The Economics of an ECMO Program: What to Model Before You Expand
Extracorporeal membrane oxygenation has moved from a rescue therapy at a handful of centers toward a service line that many programs are now considering. The clinical momentum is real. The financial discipline around it often is not.
Why ECMO is financially unlike routine cardiac surgery
ECMO is among the most resource-intensive therapies a hospital can offer: specialized disposables, continuous specialized staffing, extended ICU stays, and a high day-rate cost that accrues for as long as a patient is supported. A single prolonged run can dominate a month's service-line variance.

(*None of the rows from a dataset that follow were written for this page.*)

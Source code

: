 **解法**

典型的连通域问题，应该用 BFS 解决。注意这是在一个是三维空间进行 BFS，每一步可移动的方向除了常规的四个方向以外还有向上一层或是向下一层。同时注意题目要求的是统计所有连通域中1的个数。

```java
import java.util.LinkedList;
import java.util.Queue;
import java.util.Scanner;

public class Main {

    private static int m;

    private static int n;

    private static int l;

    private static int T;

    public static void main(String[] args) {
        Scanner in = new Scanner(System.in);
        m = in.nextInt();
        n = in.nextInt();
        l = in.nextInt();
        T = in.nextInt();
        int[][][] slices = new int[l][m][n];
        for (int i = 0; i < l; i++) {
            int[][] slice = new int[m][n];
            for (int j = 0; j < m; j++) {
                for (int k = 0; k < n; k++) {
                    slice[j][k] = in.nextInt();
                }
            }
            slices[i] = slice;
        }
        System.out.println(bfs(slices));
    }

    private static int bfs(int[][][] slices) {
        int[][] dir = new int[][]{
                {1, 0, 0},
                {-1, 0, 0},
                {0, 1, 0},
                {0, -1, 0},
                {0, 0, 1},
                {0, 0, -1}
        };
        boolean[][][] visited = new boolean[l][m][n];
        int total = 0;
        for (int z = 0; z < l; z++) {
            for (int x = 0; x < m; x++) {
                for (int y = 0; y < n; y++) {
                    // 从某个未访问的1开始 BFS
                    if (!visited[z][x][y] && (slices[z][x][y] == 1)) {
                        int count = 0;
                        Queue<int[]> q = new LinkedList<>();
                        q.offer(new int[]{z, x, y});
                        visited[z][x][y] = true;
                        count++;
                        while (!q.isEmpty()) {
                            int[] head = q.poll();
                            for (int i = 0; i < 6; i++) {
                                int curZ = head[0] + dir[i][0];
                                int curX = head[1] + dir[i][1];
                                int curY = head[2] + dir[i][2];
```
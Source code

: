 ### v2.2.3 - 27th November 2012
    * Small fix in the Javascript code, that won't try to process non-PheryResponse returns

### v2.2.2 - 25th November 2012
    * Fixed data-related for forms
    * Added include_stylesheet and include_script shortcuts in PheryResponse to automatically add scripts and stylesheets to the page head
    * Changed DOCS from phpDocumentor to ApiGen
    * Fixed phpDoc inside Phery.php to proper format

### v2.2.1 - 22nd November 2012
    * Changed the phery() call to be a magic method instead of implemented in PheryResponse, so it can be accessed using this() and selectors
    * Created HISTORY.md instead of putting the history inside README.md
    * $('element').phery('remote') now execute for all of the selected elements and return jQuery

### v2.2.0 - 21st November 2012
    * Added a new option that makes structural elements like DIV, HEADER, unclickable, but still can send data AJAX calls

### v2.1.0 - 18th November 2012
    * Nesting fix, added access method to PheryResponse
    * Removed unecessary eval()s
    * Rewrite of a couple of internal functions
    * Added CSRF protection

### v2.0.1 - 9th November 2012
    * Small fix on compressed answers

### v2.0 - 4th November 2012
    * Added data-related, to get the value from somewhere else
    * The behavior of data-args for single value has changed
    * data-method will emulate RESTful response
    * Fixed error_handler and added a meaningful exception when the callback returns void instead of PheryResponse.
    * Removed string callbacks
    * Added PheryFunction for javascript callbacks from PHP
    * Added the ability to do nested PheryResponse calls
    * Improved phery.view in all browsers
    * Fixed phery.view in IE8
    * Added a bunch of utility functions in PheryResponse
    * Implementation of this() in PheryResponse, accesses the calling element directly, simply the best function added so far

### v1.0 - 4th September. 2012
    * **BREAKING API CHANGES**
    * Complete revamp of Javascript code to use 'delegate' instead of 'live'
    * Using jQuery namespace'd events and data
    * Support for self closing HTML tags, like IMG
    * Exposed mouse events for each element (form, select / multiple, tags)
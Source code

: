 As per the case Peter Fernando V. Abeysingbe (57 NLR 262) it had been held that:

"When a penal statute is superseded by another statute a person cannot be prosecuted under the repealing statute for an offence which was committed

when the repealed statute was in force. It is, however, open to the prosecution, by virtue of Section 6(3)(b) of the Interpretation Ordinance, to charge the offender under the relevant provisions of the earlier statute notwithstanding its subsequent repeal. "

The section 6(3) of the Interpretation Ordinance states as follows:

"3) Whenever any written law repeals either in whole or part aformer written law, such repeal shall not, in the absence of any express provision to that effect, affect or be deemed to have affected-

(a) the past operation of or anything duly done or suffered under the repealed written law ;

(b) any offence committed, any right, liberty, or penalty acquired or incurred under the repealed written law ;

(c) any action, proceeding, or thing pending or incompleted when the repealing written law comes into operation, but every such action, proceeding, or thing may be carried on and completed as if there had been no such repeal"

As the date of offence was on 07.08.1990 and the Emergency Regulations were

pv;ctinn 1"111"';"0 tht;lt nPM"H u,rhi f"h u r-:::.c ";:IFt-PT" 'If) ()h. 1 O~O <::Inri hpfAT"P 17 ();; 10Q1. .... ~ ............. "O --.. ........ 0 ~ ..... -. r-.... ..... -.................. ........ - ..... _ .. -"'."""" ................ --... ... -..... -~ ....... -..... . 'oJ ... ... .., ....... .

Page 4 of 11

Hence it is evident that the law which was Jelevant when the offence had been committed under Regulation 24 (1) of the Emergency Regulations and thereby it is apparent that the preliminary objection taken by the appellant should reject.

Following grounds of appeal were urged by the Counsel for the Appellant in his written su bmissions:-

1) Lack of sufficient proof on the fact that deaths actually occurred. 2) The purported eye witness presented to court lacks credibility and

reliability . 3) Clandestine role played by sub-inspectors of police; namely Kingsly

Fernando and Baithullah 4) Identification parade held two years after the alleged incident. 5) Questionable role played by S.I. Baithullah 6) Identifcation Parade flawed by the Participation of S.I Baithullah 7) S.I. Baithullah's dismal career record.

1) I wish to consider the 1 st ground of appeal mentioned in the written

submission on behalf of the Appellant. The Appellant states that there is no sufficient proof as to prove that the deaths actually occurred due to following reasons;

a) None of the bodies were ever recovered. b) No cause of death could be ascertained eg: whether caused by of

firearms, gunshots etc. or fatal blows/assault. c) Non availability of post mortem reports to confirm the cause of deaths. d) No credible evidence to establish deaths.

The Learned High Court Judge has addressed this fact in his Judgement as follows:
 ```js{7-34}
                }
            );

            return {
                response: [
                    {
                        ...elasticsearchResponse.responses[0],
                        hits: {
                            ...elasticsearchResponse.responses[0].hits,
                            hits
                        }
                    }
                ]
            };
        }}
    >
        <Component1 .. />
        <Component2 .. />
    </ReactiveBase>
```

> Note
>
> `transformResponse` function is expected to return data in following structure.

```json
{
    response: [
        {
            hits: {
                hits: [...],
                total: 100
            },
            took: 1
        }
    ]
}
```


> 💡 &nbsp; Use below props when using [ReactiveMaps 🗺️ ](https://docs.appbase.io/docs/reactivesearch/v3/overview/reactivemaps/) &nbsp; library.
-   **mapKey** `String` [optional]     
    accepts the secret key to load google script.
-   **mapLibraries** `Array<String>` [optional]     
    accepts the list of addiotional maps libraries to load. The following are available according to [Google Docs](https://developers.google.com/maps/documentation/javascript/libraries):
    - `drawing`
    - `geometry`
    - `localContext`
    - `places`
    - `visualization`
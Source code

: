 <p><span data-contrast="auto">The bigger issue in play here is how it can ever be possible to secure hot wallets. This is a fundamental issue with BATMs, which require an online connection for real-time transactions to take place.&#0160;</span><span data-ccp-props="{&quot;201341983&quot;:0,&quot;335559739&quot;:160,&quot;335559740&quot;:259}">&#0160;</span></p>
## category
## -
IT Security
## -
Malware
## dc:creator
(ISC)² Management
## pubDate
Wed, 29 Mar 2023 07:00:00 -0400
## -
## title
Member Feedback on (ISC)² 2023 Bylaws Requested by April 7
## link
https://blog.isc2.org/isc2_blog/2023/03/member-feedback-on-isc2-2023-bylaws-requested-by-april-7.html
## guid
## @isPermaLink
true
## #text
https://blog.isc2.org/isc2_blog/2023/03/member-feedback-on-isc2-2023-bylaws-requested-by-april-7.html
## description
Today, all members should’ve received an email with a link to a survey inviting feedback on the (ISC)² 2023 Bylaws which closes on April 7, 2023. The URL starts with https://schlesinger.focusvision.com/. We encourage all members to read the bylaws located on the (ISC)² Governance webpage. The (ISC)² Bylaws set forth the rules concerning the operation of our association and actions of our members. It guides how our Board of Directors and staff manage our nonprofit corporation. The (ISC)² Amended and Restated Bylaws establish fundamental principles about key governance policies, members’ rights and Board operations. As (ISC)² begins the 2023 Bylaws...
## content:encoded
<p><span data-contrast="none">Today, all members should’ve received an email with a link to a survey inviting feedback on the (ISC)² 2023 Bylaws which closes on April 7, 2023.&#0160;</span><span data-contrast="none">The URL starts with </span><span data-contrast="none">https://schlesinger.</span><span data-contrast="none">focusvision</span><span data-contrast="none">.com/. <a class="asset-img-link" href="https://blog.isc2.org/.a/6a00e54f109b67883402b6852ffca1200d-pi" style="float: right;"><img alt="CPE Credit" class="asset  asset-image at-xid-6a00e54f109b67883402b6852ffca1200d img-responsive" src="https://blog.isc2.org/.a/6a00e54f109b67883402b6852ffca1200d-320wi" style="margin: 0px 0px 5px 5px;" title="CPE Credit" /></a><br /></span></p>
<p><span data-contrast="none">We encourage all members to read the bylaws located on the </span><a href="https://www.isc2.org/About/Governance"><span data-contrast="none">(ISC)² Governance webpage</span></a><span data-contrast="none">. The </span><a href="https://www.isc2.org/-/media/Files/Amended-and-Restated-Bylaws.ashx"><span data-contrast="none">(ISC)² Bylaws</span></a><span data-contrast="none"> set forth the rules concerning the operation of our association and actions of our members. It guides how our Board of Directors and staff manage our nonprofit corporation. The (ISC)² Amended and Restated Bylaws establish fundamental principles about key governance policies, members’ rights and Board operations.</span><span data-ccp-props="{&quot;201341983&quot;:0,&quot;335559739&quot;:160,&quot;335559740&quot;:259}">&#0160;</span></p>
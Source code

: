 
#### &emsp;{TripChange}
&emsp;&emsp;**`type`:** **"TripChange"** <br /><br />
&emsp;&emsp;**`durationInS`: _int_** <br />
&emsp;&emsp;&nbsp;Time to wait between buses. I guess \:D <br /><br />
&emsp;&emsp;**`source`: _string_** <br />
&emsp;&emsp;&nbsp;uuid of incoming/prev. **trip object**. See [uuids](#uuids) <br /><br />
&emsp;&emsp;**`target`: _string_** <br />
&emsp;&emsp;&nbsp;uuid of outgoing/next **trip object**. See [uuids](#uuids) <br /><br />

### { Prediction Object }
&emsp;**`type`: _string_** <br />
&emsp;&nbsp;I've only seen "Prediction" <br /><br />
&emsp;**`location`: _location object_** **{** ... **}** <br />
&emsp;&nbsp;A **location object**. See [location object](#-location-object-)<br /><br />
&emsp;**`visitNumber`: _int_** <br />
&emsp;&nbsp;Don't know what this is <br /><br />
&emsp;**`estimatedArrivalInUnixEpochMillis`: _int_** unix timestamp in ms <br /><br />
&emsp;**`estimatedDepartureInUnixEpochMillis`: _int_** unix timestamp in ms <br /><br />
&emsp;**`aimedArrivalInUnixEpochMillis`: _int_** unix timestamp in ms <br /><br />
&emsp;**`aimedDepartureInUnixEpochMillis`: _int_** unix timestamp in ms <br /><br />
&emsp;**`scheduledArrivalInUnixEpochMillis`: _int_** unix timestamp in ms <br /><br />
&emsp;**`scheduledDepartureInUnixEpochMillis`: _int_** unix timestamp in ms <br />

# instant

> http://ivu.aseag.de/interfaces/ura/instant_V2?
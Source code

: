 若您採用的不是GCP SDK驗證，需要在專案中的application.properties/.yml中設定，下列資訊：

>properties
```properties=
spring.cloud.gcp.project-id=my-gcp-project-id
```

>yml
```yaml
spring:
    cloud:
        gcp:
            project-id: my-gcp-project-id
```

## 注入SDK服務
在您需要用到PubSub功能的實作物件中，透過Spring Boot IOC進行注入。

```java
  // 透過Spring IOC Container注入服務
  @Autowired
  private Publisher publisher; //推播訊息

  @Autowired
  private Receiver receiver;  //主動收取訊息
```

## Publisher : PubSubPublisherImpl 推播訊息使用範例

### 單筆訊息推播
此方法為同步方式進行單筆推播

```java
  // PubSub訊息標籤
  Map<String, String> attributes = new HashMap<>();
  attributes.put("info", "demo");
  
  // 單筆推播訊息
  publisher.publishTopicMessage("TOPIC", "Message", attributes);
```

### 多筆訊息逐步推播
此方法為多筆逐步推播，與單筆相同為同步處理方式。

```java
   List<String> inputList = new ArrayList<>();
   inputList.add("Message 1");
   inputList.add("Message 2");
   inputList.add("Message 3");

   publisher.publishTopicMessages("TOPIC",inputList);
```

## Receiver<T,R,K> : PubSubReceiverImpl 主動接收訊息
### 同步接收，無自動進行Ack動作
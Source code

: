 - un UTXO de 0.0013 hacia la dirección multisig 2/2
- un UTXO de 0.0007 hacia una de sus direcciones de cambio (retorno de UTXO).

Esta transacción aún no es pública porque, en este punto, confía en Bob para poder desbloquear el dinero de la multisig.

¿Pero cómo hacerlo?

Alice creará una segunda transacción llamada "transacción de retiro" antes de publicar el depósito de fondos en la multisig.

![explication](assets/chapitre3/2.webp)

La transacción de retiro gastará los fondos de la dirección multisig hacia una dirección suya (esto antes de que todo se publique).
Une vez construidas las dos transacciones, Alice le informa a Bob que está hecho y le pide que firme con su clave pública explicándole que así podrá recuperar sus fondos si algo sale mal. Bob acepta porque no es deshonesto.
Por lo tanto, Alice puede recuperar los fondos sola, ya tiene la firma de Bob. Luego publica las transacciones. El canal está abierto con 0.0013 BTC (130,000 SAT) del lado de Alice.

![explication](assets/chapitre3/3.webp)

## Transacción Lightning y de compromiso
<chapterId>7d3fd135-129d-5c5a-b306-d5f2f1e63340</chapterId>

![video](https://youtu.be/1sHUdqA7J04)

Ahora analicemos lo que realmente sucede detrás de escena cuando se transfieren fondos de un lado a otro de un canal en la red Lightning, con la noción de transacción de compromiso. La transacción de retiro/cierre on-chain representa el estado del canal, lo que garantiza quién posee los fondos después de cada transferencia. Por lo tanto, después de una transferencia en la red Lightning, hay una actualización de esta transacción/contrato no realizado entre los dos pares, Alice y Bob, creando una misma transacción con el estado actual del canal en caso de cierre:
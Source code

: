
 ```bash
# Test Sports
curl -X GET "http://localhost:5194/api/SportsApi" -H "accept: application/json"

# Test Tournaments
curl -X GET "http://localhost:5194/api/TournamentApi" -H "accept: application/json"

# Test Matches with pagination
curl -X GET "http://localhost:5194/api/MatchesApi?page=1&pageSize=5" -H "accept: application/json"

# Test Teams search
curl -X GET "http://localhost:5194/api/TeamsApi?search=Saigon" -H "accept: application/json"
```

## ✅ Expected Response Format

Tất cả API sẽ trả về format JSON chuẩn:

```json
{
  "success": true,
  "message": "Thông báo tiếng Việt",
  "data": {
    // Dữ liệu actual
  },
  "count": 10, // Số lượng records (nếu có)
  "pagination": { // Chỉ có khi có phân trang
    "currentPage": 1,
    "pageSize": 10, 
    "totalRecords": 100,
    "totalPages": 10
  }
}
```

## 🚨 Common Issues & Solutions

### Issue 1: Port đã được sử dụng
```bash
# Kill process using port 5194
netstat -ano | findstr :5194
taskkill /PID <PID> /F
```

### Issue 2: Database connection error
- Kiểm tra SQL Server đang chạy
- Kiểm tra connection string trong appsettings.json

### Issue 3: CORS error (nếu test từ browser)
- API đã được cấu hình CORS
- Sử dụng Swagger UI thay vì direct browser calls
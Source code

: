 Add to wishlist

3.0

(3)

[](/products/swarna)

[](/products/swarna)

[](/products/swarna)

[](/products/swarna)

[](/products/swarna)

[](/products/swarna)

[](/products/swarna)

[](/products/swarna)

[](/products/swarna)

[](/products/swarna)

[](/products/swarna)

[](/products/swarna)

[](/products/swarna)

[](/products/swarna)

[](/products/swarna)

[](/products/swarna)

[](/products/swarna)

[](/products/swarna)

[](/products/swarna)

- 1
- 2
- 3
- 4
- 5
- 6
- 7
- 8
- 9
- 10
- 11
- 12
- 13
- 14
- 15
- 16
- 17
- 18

That volatility is exactly why it must be modeled rather than assumed.
The variables that decide the margin
The staffing question is the whole question
Whether ECMO is managed by perfusion, by specially trained ICU staff, or by a hybrid team is the decision that most determines both cost and sustainability. Each model carries a different fixed-cost profile and a different exposure to the specialty labor market. Choosing it by default — because that is who happened to cover the first cases — is how programs end up structurally unprofitable.
Build the pro forma first
A credible ECMO business case projects volume by indication, models staffing against realistic call burden, applies honest payer assumptions, and stress-tests the result against a few long, expensive runs. Programs that do this expand with their eyes open. Programs that skip it discover the economics after the equipment is bought.